02.02.2021 Book Review

The Mango Seed

By JB Adams 
The Mango Seed
02.02.2021 LISTEN

The Mango Seed is Waterz Yidana’s first play. The book was written around 2007/2008 and published in 2013 and republished in 2019. It won the Efo Kodjo Mawugbe’s Prize in Drama in 2019, awarded by the Ghana Association of Writers (GAW). In 2015, Maxwell Owusu, a final year student of the Theatre Arts Department, of the University of Ghana directed this award-winning play for his project work. Hundreds or thousands of copies have been sold to Ghanaian schools and students. It had to be republished because the author made a few changes here and there in the book.

The book highlights on conflict and tradition in African families where the author depicts the beliefs and orientations of the African society and how conflicts are settled amongst them as a people. The play is said to be well situated within the context of the African cultural beliefs and orientations and it exemplifies how the quest for material success is inextricably linked to mysticism. It is also said to highlight and bring to the fore the central role of African traditional rulers in passing judgments on cases that are shrouded in secrecy, well beyond the imaginations of ordinary mortals.

The author who is a graduate of University of Cape Coast and belongs to the Ghana Association of Writers (GAW) also writes for The Mirror, Junior Graphic, GhanaWeb, ModernGhana and many other magazines and online portals. Mr. Waterz Yidana has established himself as a playwright and poet and has received several awards for his works. One of his most notable works titled ‘Madman and the Drunkards’ was adopted in 2019 by the Theatre Arts Department of the University of Ghana for postgraduate studies.

In an interview on GTV, the author made the revelation that he wrote ‘The Mango Seed’ at a time where he knew nothing about writing. He said that the ideas just came to him and he poured them on paper. He also said that he had no support or mentors, he only took the bull by the horns and the results paid off. Ivy league universities abroad have his second play in their libraries and this is a great motivation for other young writers on the African continent.

Mr. Yidana is following the path of great Ghanaian writers like Prof. Kofi Awoonor, Prof. Ama Ata Aidoo, Prof. Kofi Anyidoho, Prof. Lade Wosornu, Mr. Efo Kodjo Mawugbe and others whose books have been adopted by the West African Examination Council (WAEC). Though, he has said several times that the Nobel Laureate, Prof. Wole Soyinka is his mentor. He admires Wole Soyinka’s lifestyle and often says they have a lot in common. Just like Soyinka, Mr. Yidana is an open minded person who is not bothered about religion. His father was a staunch Muslim while his mother who is from a traditional Ewe background got converted into Islam by Yidana's father, but soon left the religion after the demise of her husband.

Mr. Yidana was a Muslim until his early twenties where he denounced Islam. He saw himself as a free thinker, but later got convinced by his then-girlfriend Jackeline to join Christianity. He attended the Assemblies of God church for about six (6) months and gave up on that also.

His reason was that most Christians are more concerned about worldly things than salvation, therefore he could still believe in God without necessarily being a Christian or Muslim. He stated several times on his Facebook timeline the hypocrisy of religious people and said that he preferred to be a non-believer who did good to humanity.

He said that several people are getting on his nerves, both family and friends, to choose a religion even if he didn’t believe in one. But from the writings of Mr. Yidana, it is clear that he is not the kind of person who lives to please society. He has his own mind and ideas.

He cannot be cowed to do things against his wish. He is brave and fearless and all these are seen in his quotations and articles. He is passionate about pan-Africanism but is quick to criticize Africans for not being proud of themselves and always pulling each other down.
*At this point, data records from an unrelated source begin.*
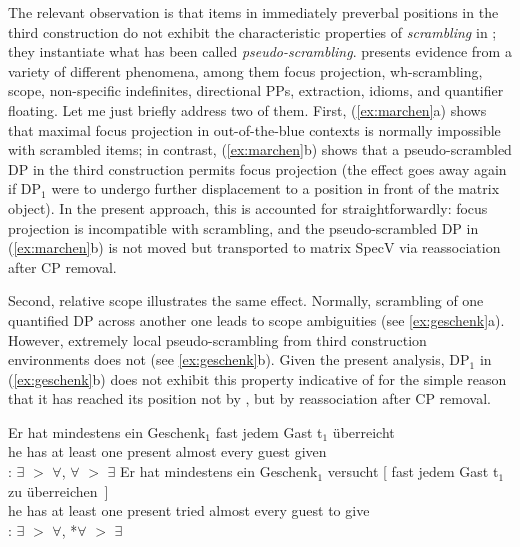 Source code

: \documentclass[output=paper]{langsci/langscibook}
\begin{document}
The relevant observation is that items in immediately preverbal positions in
the third construction do not exhibit the characteristic properties of {\it
scrambling} in ; they instantiate what has been called  {\it
pseudo-scrambling}.  \citet{Geilfuss:91} presents evidence  from a variety of
different phenomena, among them focus projection, wh-scrambling, scope,
non-specific indefinites, directional PPs, extraction, idioms, and quantifier
floating. Let me just briefly address two of them. First, (\ref{ex:marchen}a) shows that
maximal focus projection in out-of-the-blue contexts is normally impossible
with scrambled items; in contrast, (\ref{ex:marchen}b) shows that a pseudo-scrambled DP
in the third construction permits focus projection (the effect goes away again
if DP$_1$ were to undergo further displacement to a position in front of the
matrix object). In the present approach, this is accounted for
straightforwardly: focus projection is incompatible with scrambling, and the
pseudo-scrambled DP in (\ref{ex:marchen}b) is not moved but transported to
matrix SpecV via reassociation after CP removal.

\ea\label{ex:marchen} 
    \z
\z

Second, relative scope illustrates the same effect. Normally, scrambling of one
quantified DP across another one leads to scope ambiguities (see
\ref{ex:geschenk}a). However, extremely local pseudo-scrambling from third
construction environments does not (see \ref{ex:geschenk}b). Given the
present analysis, DP$_1$ in (\ref{ex:geschenk}b) does not exhibit this property
indicative of  for the simple reason that it has reached its position
not by , but by reassociation after CP removal.

\ea\label{ex:geschenk} 
    \ea
    \gll Er hat mindestens ein Geschenk$_1$ fast jedem Gast t$_1$ überreicht\\
        he\textsubscript{\Nom} has {at least} one present\textsubscript{\Acc} almost every guest\textsubscript{\Dat} {} given\\
    : $\exists$ $>$ $\forall$, $\forall$ $>$ $\exists$
    \ex
    \gll Er hat mindestens ein Geschenk$_1$ versucht [ fast jedem Gast t$_1$ zu überreichen~]\\
        he\textsubscript{\Nom} has {at least} one present\textsubscript{\Acc} tried {} almost every guest {} to give\\
    : $\exists$ $>$ $\forall$, *$\forall$ $>$ $\exists$
    \z
\z
\end{document}
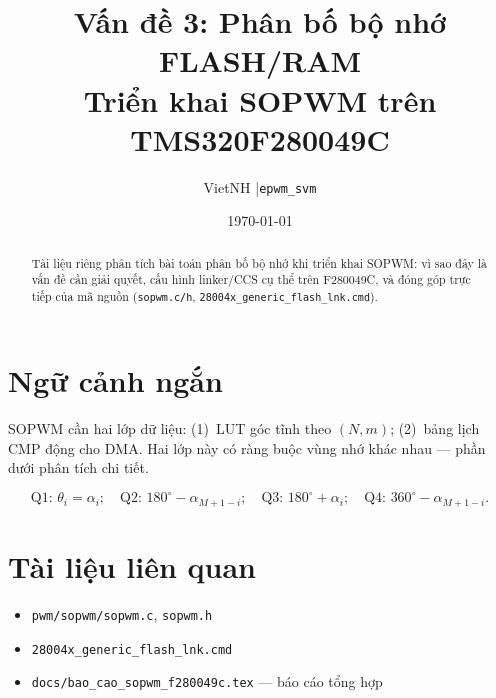 \documentclass[12pt,a4paper]{article}
\title{%
  \textbf{Vấn đề 3: Phân bố bộ nhớ FLASH/RAM}\\[0.3em]
  \large Triển khai SOPWM trên TMS320F280049C
}
\author{VietNH \quad|\quad \texttt{epwm\_svm}}
\date{\today}
\begin{document}
\maketitle

\begin{abstract}
Tài liệu riêng phân tích bài toán phân bố bộ nhớ khi triển khai SOPWM: vì sao đây là vấn đề cần giải quyết, cấu hình linker/CCS cụ thể trên F280049C, và đóng góp trực tiếp của mã nguồn (\texttt{sopwm.c/h}, \texttt{28004x\_generic\_flash\_lnk.cmd}).
\end{abstract}

\tableofcontents
\newpage

\section{Ngữ cảnh ngắn}
SOPWM cần hai lớp dữ liệu: (1)~LUT góc tĩnh theo $(N,m)$; (2)~bảng lịch CMP động cho DMA. Hai lớp này có ràng buộc vùng nhớ khác nhau --- phần dưới phân tích chi tiết.

\begin{equation}
  \text{Q1: } \theta_i = \alpha_i;\quad
  \text{Q2: } 180^\circ - \alpha_{M+1-i};\quad
  \text{Q3: } 180^\circ + \alpha_i;\quad
  \text{Q4: } 360^\circ - \alpha_{M+1-i}.
  \label{eq:quarter_expand}
\end{equation}



\section*{Tài liệu liên quan}
\begin{itemize}
  \item \texttt{pwm/sopwm/sopwm.c}, \texttt{sopwm.h}
  \item \texttt{28004x\_generic\_flash\_lnk.cmd}
  \item \texttt{docs/bao\_cao\_sopwm\_f280049c.tex} --- báo cáo tổng hợp
\end{itemize}
\end{document}
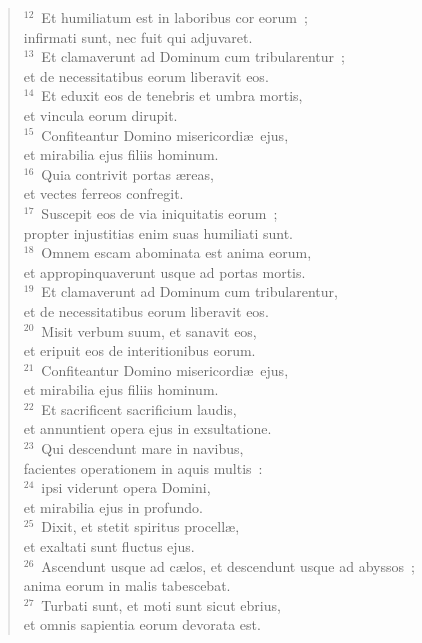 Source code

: \begin{verse}
${}^{12}$~Et humiliatum est in laboribus cor eorum~;\\ infirmati sunt, nec fuit qui adjuvaret.\\
${}^{13}$~Et clamaverunt ad Dominum cum tribularentur~;\\ et de necessitatibus eorum liberavit eos.\\
${}^{14}$~Et eduxit eos de tenebris et umbra mortis,\\ et vincula eorum dirupit.\\
${}^{15}$~Confiteantur Domino misericordi\ae\ ejus,\\ et mirabilia ejus filiis hominum.\\
${}^{16}$~Quia contrivit portas \ae reas,\\ et vectes ferreos confregit.\\
${}^{17}$~Suscepit eos de via iniquitatis eorum~;\\ propter injustitias enim suas humiliati sunt.\\
${}^{18}$~Omnem escam abominata est anima eorum,\\ et appropinquaverunt usque ad portas mortis.\\
${}^{19}$~Et clamaverunt ad Dominum cum tribularentur,\\ et de necessitatibus eorum liberavit eos.\\
${}^{20}$~Misit verbum suum, et sanavit eos,\\ et eripuit eos de interitionibus eorum.\\
${}^{21}$~Confiteantur Domino misericordi\ae\ ejus,\\ et mirabilia ejus filiis hominum.\\
${}^{22}$~Et sacrificent sacrificium laudis,\\ et annuntient opera ejus in exsultatione.\\
${}^{23}$~Qui descendunt mare in navibus,\\ facientes operationem in aquis multis~:\\
${}^{24}$~ipsi viderunt opera Domini,\\ et mirabilia ejus in profundo.\\
${}^{25}$~Dixit, et stetit spiritus procell\ae ,\\ et exaltati sunt fluctus ejus.\\
${}^{26}$~Ascendunt usque ad c\ae los, et descendunt usque ad abyssos~;\\ anima eorum in malis tabescebat.\\
${}^{27}$~Turbati sunt, et moti sunt sicut ebrius,\\ et omnis sapientia eorum devorata est.\\

\end{verse}
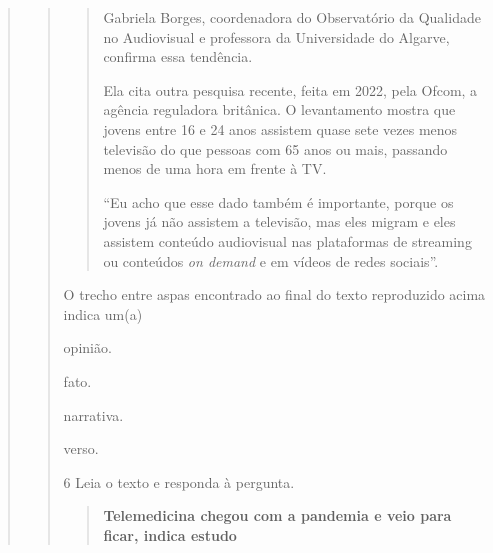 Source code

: \begin{escolha}
\begin{escolha}
\begin{escolha}
\begin{quote}
\begin{quote}
\begin{quote}
Gabriela Borges, coordenadora do Observatório da Qualidade no
Audiovisual e professora da Universidade do Algarve, confirma essa
tendência.

Ela cita outra pesquisa recente, feita em 2022, pela Ofcom, a agência
reguladora britânica. O levantamento mostra que jovens entre 16 e 24
anos assistem quase sete vezes menos televisão do que pessoas com 65
anos ou mais, passando menos de uma hora em frente à TV.

``Eu acho que esse dado também é importante, porque os jovens já não
assistem a televisão, mas eles migram e eles assistem conteúdo
audiovisual nas plataformas de streaming ou conteúdos \textit{on demand}
e em vídeos de redes sociais''.
\end{quote}


O trecho entre aspas encontrado ao final do texto reproduzido acima
indica um(a)

\begin{escolha}
  \item opinião.

  \item fato.

  \item narrativa.

  \item verso.
\end{escolha}


\num{6} Leia o texto e responda à pergunta.

\begin{quote}
\textbf{Telemedicina chegou com a pandemia e veio para ficar, indica estudo}


\end{quote}
\end{quote}
\end{quote}
\end{escolha}
\end{escolha}
\end{escolha}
The Mango Seed is clearly a play that is meant to address the issues of the African society, especially, on traditional beliefs and how one can make it in life without necessarily traveling to big cities or abroad. The main character Aziz who was combing the whole city in search of fortune, only got blessed when he returned to his village to do farming. The obstacles he went through before he got successful teaches the youth that nothing good comes easy and that it is only hard work and determination that give success.

Nabla, Aziz's auntie who cast a spell on the mango tree they were both fighting over believed that she was treated badly because she had no male child. She refused the mango tree the king promised her in his orchard. Aziz's father, Tindana, was on the side of his sister because he wanted peace in the family, but his wife Adehibla, Aziz's mother, stood by her son and called Aziz's auntie names.

The Mango Seed is a great book for every African student. I wish that it is performed on stage over and over again, so that the story can positively impact our generation. The West African Examination Council (WAEC) should adopt it as a subject text for Senior or Junior High Schools in the sub-region. Waterz Yidana is one of the great Ghanaian writers that should be supported and celebrated.